##### RECORDS SUPPLIED #####
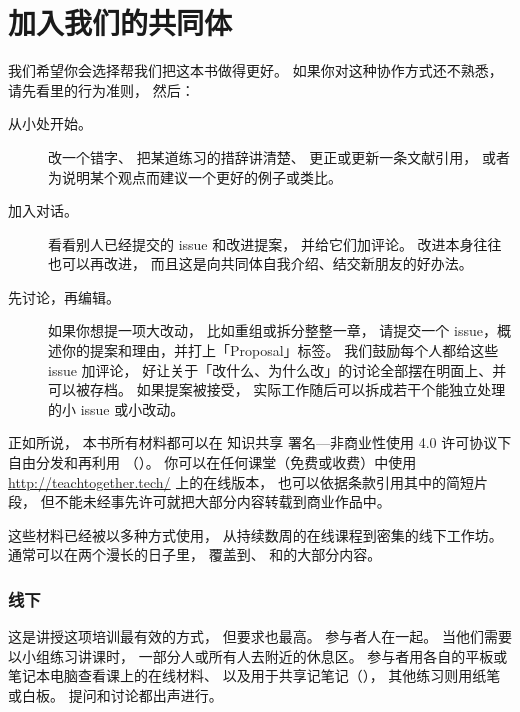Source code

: \chapter{加入我们的共同体}\label{s:joining}

我们希望你会选择帮我们把这本书做得更好。
如果你对这种协作方式还不熟悉，
请先看里的行为准则，
然后：

\begin{description}

\item[从小处开始。]
  改一个错字、
  把某道练习的措辞讲清楚、
  更正或更新一条文献引用，
  或者为说明某个观点而建议一个更好的例子或类比。

\item[加入对话。]
  看看别人已经提交的 issue 和改进提案，
  并给它们加评论。
  改进本身往往也可以再改进，
  而且这是向共同体自我介绍、结交新朋友的好办法。

\item[先讨论，再编辑。]
  如果你想提一项大改动，
  比如重组或拆分整整一章，
  请提交一个 issue，概述你的提案和理由，并打上「Proposal」标签。
  我们鼓励每个人都给这些 issue 加评论，
  好让关于「改什么、为什么改」的讨论全部摆在明面上、并可以被存档。
  如果提案被接受，
  实际工作随后可以拆成若干个能独立处理的小 issue 或小改动。

\end{description}


正如所说，
本书所有材料都可以在
知识共享 署名—非商业性使用 4.0 许可协议下自由分发和再利用
（）。
你可以在任何课堂（免费或收费）中使用 \url{http://teachtogether.tech/} 上的在线版本，
也可以依据条款引用其中的简短片段，
但不能未经事先许可就把大部分内容转载到商业作品中。

这些材料已经被以多种方式使用，
从持续数周的在线课程到密集的线下工作坊。
通常可以在两个漫长的日子里，
覆盖到、
和的大部分内容。

\subsection*{线下}

这是讲授这项培训最有效的方式，
但要求也最高。
参与者人在一起。
当他们需要以小组练习讲课时，
一部分人或所有人去附近的休息区。
参与者用各自的平板或笔记本电脑查看课上的在线材料、
以及用于共享记笔记（），
其他练习则用纸笔或白板。
提问和讨论都出声进行。

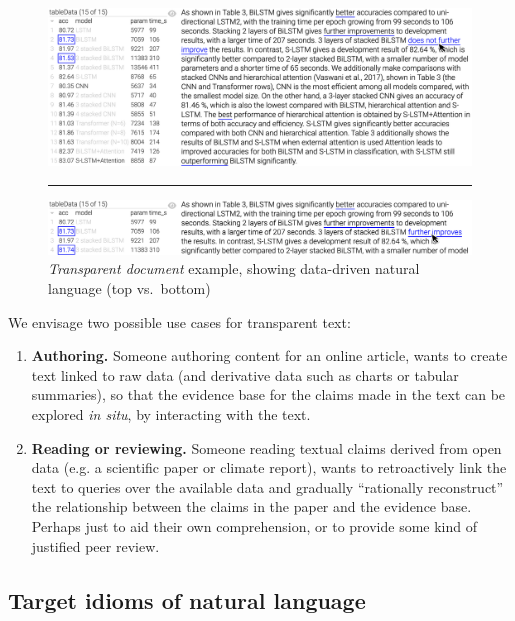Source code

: \begin{figure}%
    \centering
    \includegraphics[width=\linewidth]{fig/scigen-1805.02474v1-10-with-pointer.png}
    \vspace{1mm}
    \hrule
    \includegraphics[width=\linewidth]{fig/scigen-1805.02474v1-10-counterfactual-with-pointer.png}
    \caption{\emph{Transparent document} example, showing data-driven natural language (top
    vs.~bottom)}\label{fig:scigen-example-website}
\end{figure}

We envisage two possible use cases for transparent text:

\begin{enumerate}
\item \textbf{Authoring.} Someone authoring content for an online article, wants to create text
linked to raw data (and derivative data such as charts or tabular summaries), so that the evidence base for
the claims made in the text can be explored \emph{in situ}, by interacting with the text.

\item \textbf{Reading or reviewing.} Someone reading textual claims derived from open data (e.g. a
scientific paper or climate report), wants to retroactively link the text to queries over the available data
and gradually ``rationally reconstruct'' the relationship between the claims in the paper and the evidence
base. Perhaps just to aid their own comprehension, or to provide some kind of justified peer review.
\end{enumerate}



\subsection{Target idioms of natural language}

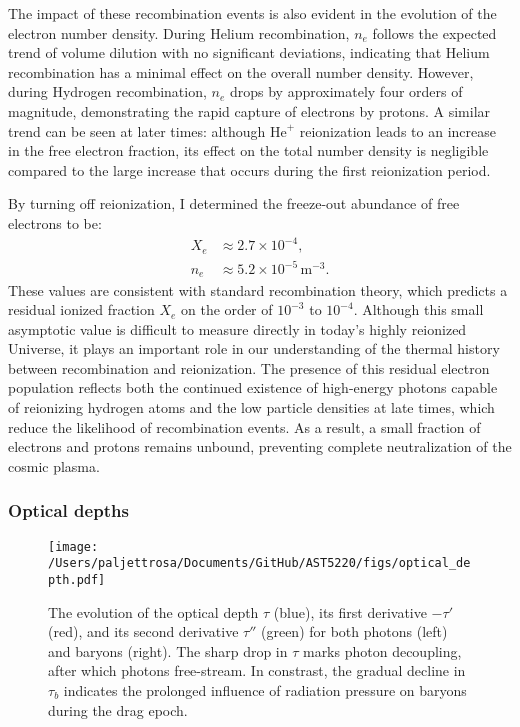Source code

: \documentclass{aa}
\numberwithin{equation}{section}
\numberwithin{table}{section}
\numberwithin{figure}{section}
\begin{document}
The impact of these recombination events is also evident in the evolution of the electron number density. During Helium recombination, $n_e$ follows the expected trend of volume dilution with no significant deviations, indicating that Helium recombination has a minimal effect on the overall number density. However, during Hydrogen recombination, $n_e$ drops by approximately four orders of magnitude, demonstrating the rapid capture of electrons by protons. A similar trend can be seen at later times: although $\text{He}^{+}$ reionization leads to an increase in the free electron fraction, its effect on the total number density is negligible compared to the large increase that occurs during the first reionization period.

By turning off reionization, I determined the freeze-out abundance of free electrons to be:
\begin{align*}
  X_e &\approx 2.7 \times10^{-4},
  \\
  n_e &\approx 5.2 \times10^{-5}\,\text{m}^{-3}.
\end{align*}
These values are consistent with standard recombination theory, which predicts a residual ionized fraction $X_e$ on the order of $10^{-3}$ to $10^{-4}$. Although this small asymptotic value is difficult to measure directly in today's highly reionized Universe, it plays an important role in our understanding of the thermal history between recombination and reionization. The presence of this residual electron population reflects both the continued existence of high-energy photons capable of reionizing hydrogen atoms and the low particle densities at late times, which reduce the likelihood of recombination events. As a result, a small fraction of electrons and protons remains unbound, preventing complete neutralization of the cosmic plasma.



\subsubsection{Optical depths}

\begin{figure*}
  \centering
  \texttt{[image: /Users/paljettrosa/Documents/GitHub/AST5220/figs/optical\_depth.pdf]}
  \caption{The evolution of the optical depth $\tau$ (blue), its first derivative $-\tau'$ (red), and its second derivative $\tau''$ (green) for both photons (left) and baryons (right). 
  The sharp drop in $\tau$ marks photon decoupling, after which photons free-stream. In constrast, the gradual decline in $\tau_b$ indicates the prolonged influence of radiation pressure on baryons during the drag epoch. 
  }\label{fig:optical depth}
\end{figure*}
\end{document}
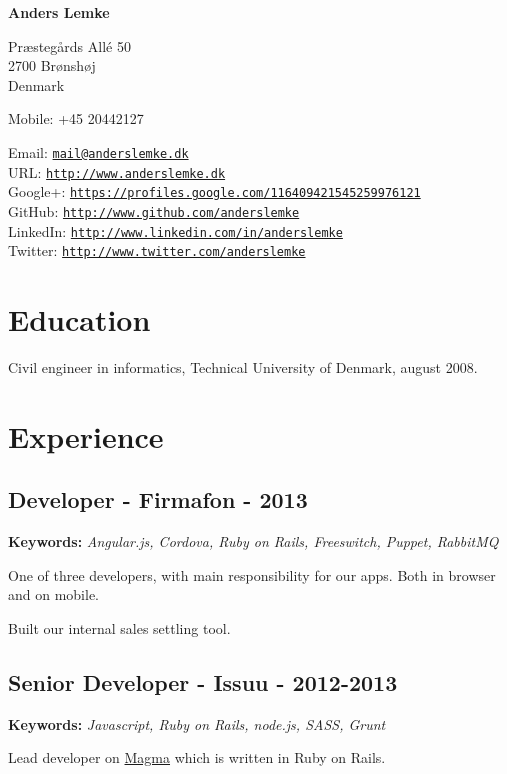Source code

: \documentclass[a4paper]{article}
\newcommand{\keywords}[1]{\small\textbf{Keywords:} \emph{#1}\normalsize}
\begin{document}
{\huge\bf Anders Lemke}

\bigskip
Præstegårds Allé 50 \\
2700 Brønshøj \\
Denmark

\medskip

Mobile: +45 20442127

\medskip

Email: \href{mailto:mail@anderslemke.dk}{\tt mail@anderslemke.dk} \\
URL: \href{http://www.anderslemke.dk}{\tt http://www.anderslemke.dk} \\
Google+: \href{https://profiles.google.com/116409421545259976121}{\tt https://profiles.google.com/116409421545259976121} \\
GitHub: \href{http://www.github.com/anderslemke}{\tt http://www.github.com/anderslemke} \\
LinkedIn: \href{http://www.linkedin.com/in/anderslemke}{\tt http://www.linkedin.com/in/anderslemke} \\
Twitter: \href{http://www.twitter.com/anderslemke}{\tt http://www.twitter.com/anderslemke} 

\section*{Education}
Civil engineer in informatics, Technical University of Denmark, august 2008.

\section*{Experience}

\subsection*{Developer - Firmafon - 2013}
\keywords{Angular.js, Cordova, Ruby on Rails, Freeswitch, Puppet, RabbitMQ}

One of three developers, with main responsibility for our apps. Both in browser and on mobile.

Built our internal sales settling tool.

\subsection*{Senior Developer - Issuu - 2012-2013}
\keywords{Javascript, Ruby on Rails, node.js, SASS, Grunt}

Lead developer on \href{http://www.magmahq.com}{Magma} which is written in Ruby on Rails.
\end{document}
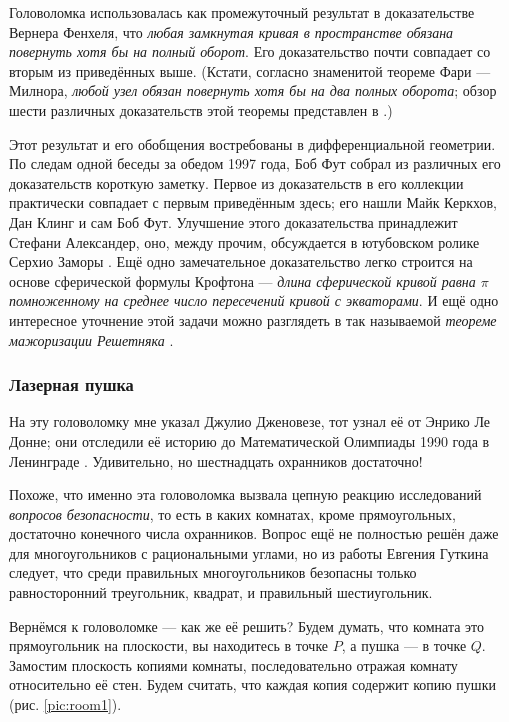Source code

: \begin{addedbytheeditors}
Головоломка использовалась как промежуточный результат \cite[Satz I$'$]{fenchel}
в доказательстве Вернера Фенхеля, что \emph{любая замкнутая кривая в пространстве обязана повернуть хотя бы на полный оборот}.
Его доказательство почти совпадает со вторым из приведённых выше.
(Кстати, согласно знаменитой теореме Фари --- Милнора, \emph{любой узел обязан повернуть хотя бы на два полных оборота}; обзор шести различных доказательств этой теоремы представлен в \cite{petrunin-stadler}.)

Этот результат и его обобщения востребованы в дифференциальной геометрии.
По следам одной беседы за обедом 1997 года, Боб Фут собрал из различных его доказательств короткую заметку.
Первое из доказательств в его коллекции практически совпадает с первым приведённым здесь;
его нашли Майк Керкхов, Дан Клинг и сам Боб Фут.
Улучшение этого доказательства принадлежит Стефани Александер, оно, между прочим, обсуждается в ютубовском ролике Серхио Заморы \cite{zamora}.
Ещё одно замечательное доказательство легко строится на основе сферической формулы Крофтона --- \emph{длина сферической кривой равна $\pi$ помноженному на среднее число пересечений кривой с экваторами}.
И ещё одно интересное уточнение этой задачи можно разглядеть в так называемой \emph{теореме мажоризации Решетняка} \cite{reshetnyak}.\pr
\end{addedbytheeditors}

\subsubsection*{Лазерная пушка}

На эту головоломку мне указал Джулио Дженовезе, тот узнал её от Энрико Ле Донне;
они отследили её историю до Математической Олимпиады 1990 года в Ленинграде \cite{17}.
Удивительно, но шестнадцать охранников достаточно!

Похоже, что именно эта головоломка вызвала цепную реакцию исследований \emph{вопросов безопасности}, то есть в каких комнатах, кроме прямоугольных, достаточно конечного числа охранников.
Вопрос ещё не полностью решён даже для многоугольников с рациональными углами, но из работы Евгения Гуткина \cite{34} следует, что среди правильных многоугольников безопасны только равносторонний треугольник, квадрат, и правильный шестиугольник.

Вернёмся к головоломке --- как же её решить?
Будем думать, что комната это прямоугольник на плоскости, вы находитесь в точке $P$, а пушка --- в точке $Q$.
Замостим плоскость копиями комнаты, последовательно отражая комнату относительно её стен.
Будем считать, что каждая копия содержит копию пушки (рис. \ref{pic:room1}).

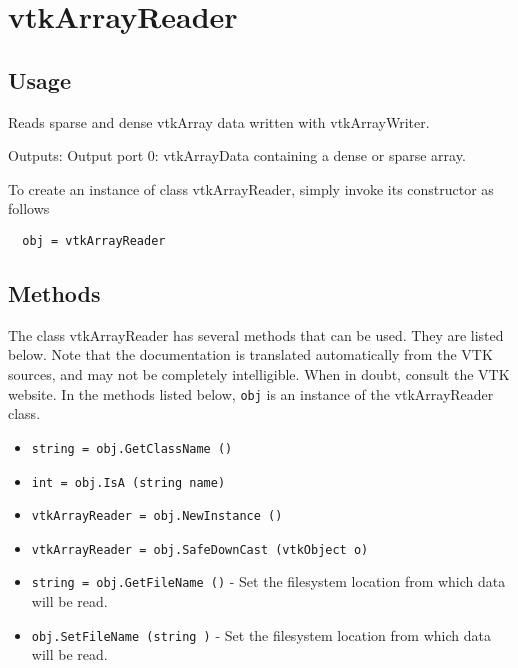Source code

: \section{vtkArrayReader}

\subsection{Usage}

 Reads sparse and dense vtkArray data written with vtkArrayWriter.

 Outputs:
   Output port 0: vtkArrayData containing a dense or sparse array.


To create an instance of class vtkArrayReader, simply
invoke its constructor as follows
\begin{verbatim}
  obj = vtkArrayReader
\end{verbatim}
\subsection{Methods}

The class vtkArrayReader has several methods that can be used.
  They are listed below.
Note that the documentation is translated automatically from the VTK sources,
and may not be completely intelligible.  When in doubt, consult the VTK website.
In the methods listed below, \verb|obj| is an instance of the vtkArrayReader class.
\begin{itemize}
\item  \verb|string = obj.GetClassName ()|

\item  \verb|int = obj.IsA (string name)|

\item  \verb|vtkArrayReader = obj.NewInstance ()|

\item  \verb|vtkArrayReader = obj.SafeDownCast (vtkObject o)|

\item  \verb|string = obj.GetFileName ()| -  Set the filesystem location from which data will be read.

\item  \verb|obj.SetFileName (string )| -  Set the filesystem location from which data will be read.

\end{itemize}
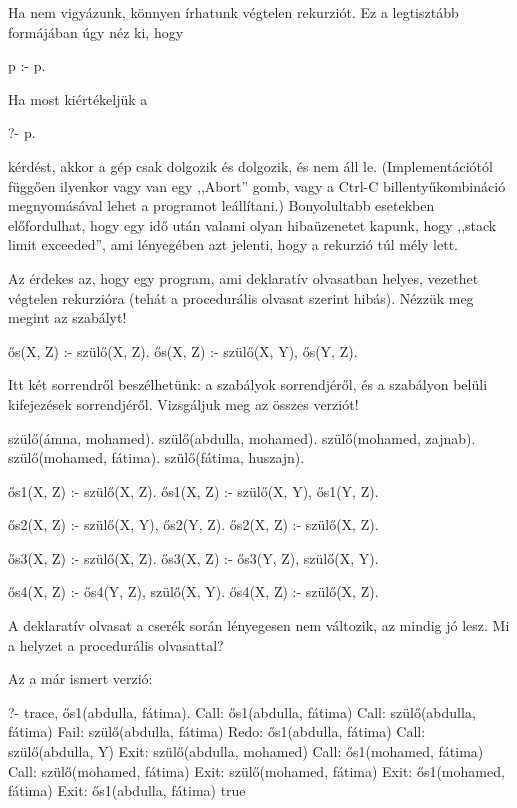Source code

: Ha nem vigyázunk, könnyen írhatunk végtelen rekurziót. Ez a legtisztább formájában úgy néz ki, hogy
\begin{program}
p :- p.
\end{program}

Ha most kiértékeljük a
\begin{query}
?- p.
\end{query}
kérdést, akkor a gép csak dolgozik és dolgozik, és
nem áll le. (Implementációtól függően ilyenkor vagy
van egy ,,Abort'' gomb, vagy a Ctrl-C
billentyűkombináció megnyomásával lehet a programot
leállítani.) Bonyolultabb esetekben előfordulhat,
hogy egy idő után valami olyan hibaüzenetet kapunk,
hogy ,,stack limit exceeded'', ami lényegében azt
jelenti, hogy a rekurzió túl mély lett.

Az érdekes az, hogy egy program, ami deklaratív
olvasatban helyes, vezethet végtelen rekurzióra
(tehát a procedurális olvasat szerint hibás). Nézzük
meg megint az  szabályt!
\begin{program}
ős(X, Z) :- szülő(X, Z).
ős(X, Z) :- szülő(X, Y), ős(Y, Z).
\end{program}
Itt két sorrendről beszélhetünk: a szabályok
sorrendjéről, és a szabályon belüli kifejezések
sorrendjéről. Vizsgáljuk meg az összes verziót!
\begin{program}
szülő(ámna, mohamed).
szülő(abdulla, mohamed).
szülő(mohamed, zajnab).
szülő(mohamed, fátima).
szülő(fátima, huszajn).

ős1(X, Z) :- szülő(X, Z).
ős1(X, Z) :- szülő(X, Y), ős1(Y, Z).

ős2(X, Z) :- szülő(X, Y), ős2(Y, Z).
ős2(X, Z) :- szülő(X, Z).

ős3(X, Z) :- szülő(X, Z).
ős3(X, Z) :- ős3(Y, Z), szülő(X, Y).

ős4(X, Z) :- ős4(Y, Z), szülő(X, Y).
ős4(X, Z) :- szülő(X, Z).
\end{program}
A deklaratív olvasat a cserék során lényegesen nem
változik, az mindig jó lesz. Mi a helyzet a
procedurális olvasattal?

Az  a már ismert verzió:
\begin{query}
?- trace, ős1(abdulla, fátima).
Call: ős1(abdulla, fátima)
  Call: szülő(abdulla, fátima)
  Fail: szülő(abdulla, fátima)
Redo: ős1(abdulla, fátima)
  Call: szülő(abdulla, Y)
  Exit: szülő(abdulla, mohamed)
  Call: ős1(mohamed, fátima)
    Call: szülő(mohamed, fátima)
    Exit: szülő(mohamed, fátima)
  Exit: ős1(mohamed, fátima)
Exit: ős1(abdulla, fátima)
true
\end{query}

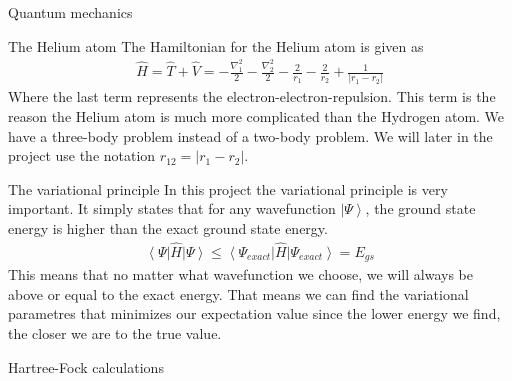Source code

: \documentclass[a4paper, 12pt, titlepage]{article}
\begin{document}
\begin{section}{Quantum mechanics}
 \begin{subsection}{The Helium atom}
  The Hamiltonian for the Helium atom is given as
  \begin{align}
  	\hat H = \hat T + \hat V = -\frac{\nabla_1^2}{2} -\frac{\nabla_2^2}{2} - \frac{2}{r_1} - \frac{2}{r_2} + \frac{1}{|r_1 - r_2|}
  \end{align}
  Where the last term represents the electron-electron-repulsion. This term is the reason the Helium atom is much more complicated than the Hydrogen atom. We have a three-body problem instead of a two-body problem. We will later in the project use the notation $r_{12} = |r_1 - r_2|$.
 \end{subsection}

 \begin{subsection}{The variational principle}
 	In this project the variational principle is very important. It simply states that for any wavefunction $\left| \Psi \right>$, the ground state energy is higher than the exact ground state energy. 
 	\begin{align}
 		\left< \Psi \right| \hat H \left| \Psi \right> \leq \left< \Psi_{exact} \right| \hat H \left| \Psi_{exact} \right> = E_{gs}
 	\end{align}
 	This means that no matter what wavefunction we choose, we will always be above or equal to the exact energy. That means we can find the variational parametres that minimizes our expectation value since the lower energy we find, the closer we are to the true value.
 \end{subsection}

 \begin{subsection}{Hartree-Fock calculations}
 	
 \end{subsection}

\end{section}
\newpage
\end{document}
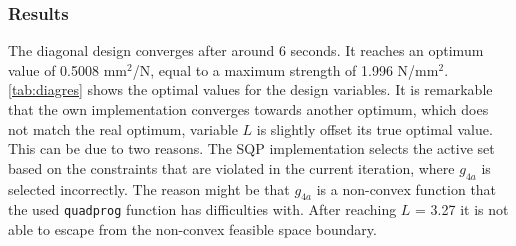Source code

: \subsubsection{Results}
The diagonal design converges after around 6 seconds. It reaches an optimum value of 0.5008 mm$^2$/N, equal to a maximum strength of 1.996 N/mm$^2$. \autoref{tab:diagres} shows the optimal values for the design variables. It is remarkable that the own implementation converges towards another optimum, which does not match the real optimum, variable $L$ is slightly offset its true optimal value. This can be due to two reasons. The SQP implementation selects the active set based on the constraints that are violated in the current iteration, where $g_{4a}$ is selected incorrectly. The reason might be that $g_{4a}$ is a non-convex function that the used \texttt{quadprog} function has difficulties with. After reaching $L$ = 3.27 it is not able to escape from the non-convex feasible space boundary. \\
#####
- _EXERCISE DESCRIPTION_:
Copy each line containing the word "sorrendjéről" from the data.

- _TASK RESULT_:
sorrendjéről, és a szabályon belüli kifejezések
sorrendjéről. Vizsgáljuk meg az összes verziót!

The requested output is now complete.